Задача человека — освобождение души от зла физического тела и приобщение ее к божественной жизни. Путем разума этого достигнуть нельзя. Единственный путь — это экстаз, состояние, при котором человек перестает сознавать себя чем-то индивидуальным. Это состояние ведет к конечной цели, называемой «соприкосновение» или «единение».

Мы отметили здесь только важнейшие положения неоплатонизма, которые помогут нам в дальнейшем разобраться в ряде суфийских теорий. Теперь коснемся еще одной группы учений, оставившей свой след в философских течениях ислама, — так называемого гностицизма. Течение это сложилось в начале II в. н. э. и разработано преимущественно в восточной части христианского мира. Это — своеобразное скрещение идеи Запада и Востока, приведшее к возникновению своего рода философии истории. Виднейшие представители его — Валентин, умерший на Кипре около 160 г, и Бардесан, родившийся в Месопотамии между 155 — 225 гг.

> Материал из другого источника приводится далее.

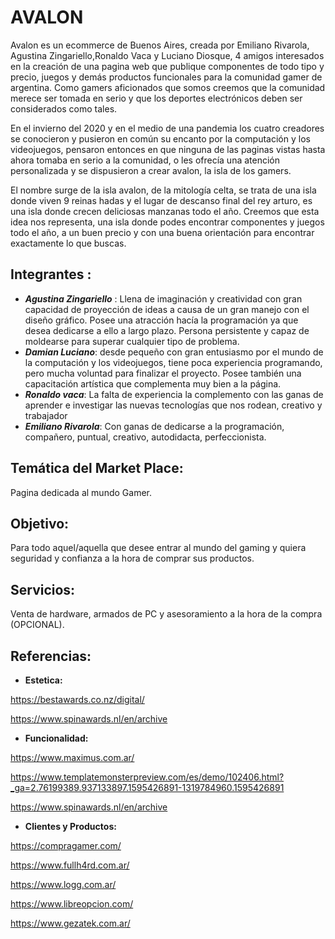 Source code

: # AVALON
Avalon es un ecommerce de Buenos Aires, creada por Emiliano Rivarola, Agustina Zingariello,Ronaldo Vaca y Luciano Diosque, 4 amigos interesados en la creación de una pagina web que publique componentes de todo tipo y precio, juegos y demás productos funcionales para la comunidad gamer de argentina.
Como gamers aficionados que somos creemos que la comunidad merece ser tomada en serio y que los deportes electrónicos deben ser considerados como tales.


En el invierno del 2020 y en el medio de una pandemia los cuatro creadores se conocieron y pusieron en común su encanto por la computación y los videojuegos, pensaron entonces en que ninguna de las paginas vistas hasta ahora tomaba en serio a la comunidad, o les ofrecía una atención personalizada y se dispusieron a crear avalon, la isla de los gamers.


El nombre surge de la isla avalon, de la mitología celta, se trata de una isla donde viven 9 reinas hadas y el lugar de descanso final del rey arturo, es una isla donde crecen deliciosas manzanas todo el año.
Creemos que esta idea nos representa, una isla donde podes encontrar componentes y juegos todo el año, a un buen precio y con una buena orientación para encontrar exactamente lo que buscas.


## Integrantes :

- **_Agustina Zingariello_** : Llena de imaginación y creatividad con gran capacidad de proyección de ideas a causa de un gran manejo con el diseño gráfico. Posee una atracción hacía la programación ya que desea dedicarse a ello a largo plazo. Persona persistente y capaz de moldearse para superar cualquier tipo de problema.
- **_Damian Luciano_**: desde pequeño con gran entusiasmo por el mundo de la computación y los videojuegos, tiene poca experiencia programando, pero mucha voluntad para finalizar el proyecto. Posee también una capacitación artística que complementa muy bien a la página.
- **_Ronaldo vaca_**: La falta de experiencia la complemento con las ganas de aprender e investigar las nuevas tecnologías que nos rodean, creativo y trabajador
- **_Emiliano Rivarola_**: Con ganas de dedicarse a la programación, compañero, puntual, creativo, autodidacta, perfeccionista.

## Temática del Market Place:
Pagina dedicada al mundo Gamer.

## Objetivo:

Para todo aquel/aquella que desee entrar al mundo del gaming y quiera seguridad y confianza a la hora de comprar sus productos.

## Servicios:
Venta de hardware, armados de PC y asesoramiento a la hora de la compra (OPCIONAL).

## Referencias:

- **Estetica:**  

https://bestawards.co.nz/digital/ 

https://www.spinawards.nl/en/archive

- **Funcionalidad:**

https://www.maximus.com.ar/ 

https://www.templatemonsterpreview.com/es/demo/102406.html?_ga=2.76199389.937133897.1595426891-1319784960.1595426891  

https://www.spinawards.nl/en/archive 

- **Clientes y Productos:**

https://compragamer.com/  

https://www.fullh4rd.com.ar/  

https://www.logg.com.ar/ 

https://www.libreopcion.com/

https://www.gezatek.com.ar/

Гностики борьбу религий рассматривали как борьбу ряда богов. Христос, по их учению, — поворотный пункт, с его приходом становится возможно полное избавление от зла, так как в нем раскрывается наивысшее божество.

По учению Валентина, первоначальная божественная сущность — «праотец» — это «вечная бездна», созданная из «молчания» и равная «сознанию». Из нее проистекает мир идей. Мудрость по причине тоски по отцу совершает паление и через посредство низшего божества, творца мира — демиурга — создает чувственный мир. Все это учение, как видно, предшествовало неоплатонизму и складывалось на базе манихейских и зо-роастрийских теорий. Оно впервые преодолевает их дуализм.

Человека гностики считают состоящим из трех частей: материи, или тела, души — явления двойственного, тяготеющего как к телу, так и к духу, и духа — духовно-божественного элемента человеческой природы. Отголоски этого учения нам тоже придется увидеть далее в учениях некоторых суфиев.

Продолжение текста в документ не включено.